What did a University of Nebraska football game look like in 1892? On November 19, Lincoln Weekly Herald editor J. D. Calhoun was one of 600 fans attending the game against Kansas at Lincoln Park. He had never seen a football game before.



“A lot of Kansas Jayhawkers had come up to play our N.U. Grasshoppers, and some of the boys told us it would be a great chance to see the college game in all its glory,” he wrote.



“Grasshoppers?” Nebraska played under various nicknames in the early years, but that year they were the Bugeaters.



“Two groups of stalwart young men—dressed and looking alike, except that the K.U. wore red stockings and the N.U. wore black—stood fronting each other in the center of the hard and level field. K.U. won the toss and took advantage of a hard gale that Kansas was at the time furnishing.

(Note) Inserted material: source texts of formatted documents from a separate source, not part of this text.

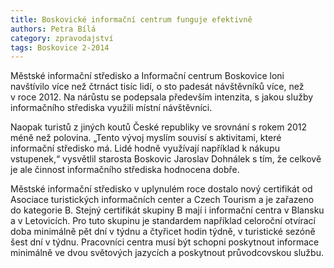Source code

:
 ```yaml
---
title: Boskovické informační centrum funguje efektivně
authors: Petra Bílá
category: zpravodajství
tags: Boskovice 2-2014
---
```


Městské informační středisko a Informační centrum Boskovice loni navštívilo více než čtrnáct tisíc lidí, o sto padesát návštěvníků více, než v roce 2012. Na nárůstu se podepsala především intenzita, s jakou služby informačního střediska využili místní návštěvníci.

Naopak turistů z jiných koutů České republiky ve srovnání s rokem 2012 méně než polovina. „Tento vývoj myslím souvisí s aktivitami, které informační středisko má. Lidé hodně využívají například k nákupu vstupenek,“ vysvětlil starosta Boskovic Jaroslav Dohnálek s tím, že celkově je ale činnost informačního střediska hodnocena dobře.

Městské informační středisko v uplynulém roce dostalo nový certifikát od Asociace turistických informačních center a Czech Tourism a je zařazeno do kategorie B. Stejný certifikát skupiny B mají i informační centra v Blansku a v Letovicích. Pro tuto skupinu je standardem například celoroční otvírací doba minimálně pět dní v týdnu a čtyřicet hodin týdně, v turistické sezóně šest dní v týdnu. Pracovníci centra musí být schopni poskytnout informace minimálně ve dvou světových jazycích a poskytnout průvodcovskou službu.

The ball, which looked like a loaf of Vienna bread, was laid down, the boys stood around it, one grabbed it and passed it to one behind him. The latter made a rush, was seized, thrown down and tumbled upon by the entire teams, while the director of the riot blew a whistle and the crowd of spectators yelled and blasted tin horns deafeningly. A spectacled professor said it was fine.”



Early football was different in many ways from the modern game. No forward pass. Legal mass formations (such as the infamous “flying wedge”) in which players linked arms and rammed their way through the defense. Touchdowns worth four points, with a two-point conversion kick; field goals worth five. Five yards for a first down. Calhoun continues:



“The pile of wiggling humanity dissolved slowly and stood up, the ball was put down, grabbed, passed, and the pyramid of boys in white flannel piled on it. This was repeated two or three times, and our boys got the ball along into Kansas. About this time a Jayhawker got hurt and had to quit, and the game grew correspondingly in interest. Then a Kansas man got the ball and ran across the grounds, regaining all that his side had lost. He then formed the foundation of a very lofty and durable pyramid—but the hope that he would be crushed to death was not fulfilled. But then Flippin got the ball and handed it to Mockett and our boys gained ten yards. Just then there was a powerful scrimmage and a Jayhawker emerged with the ball and ran clear around the goal.”



George A. Flippin was the first African American to play football for the University of Nebraska. Just a week earlier, the University of Missouri team had refused to take the field against Nebraska after learning that the Bugeaters had a black player. The game was ruled a 1-0 forfeit—Nebraska’s first-ever conference victory.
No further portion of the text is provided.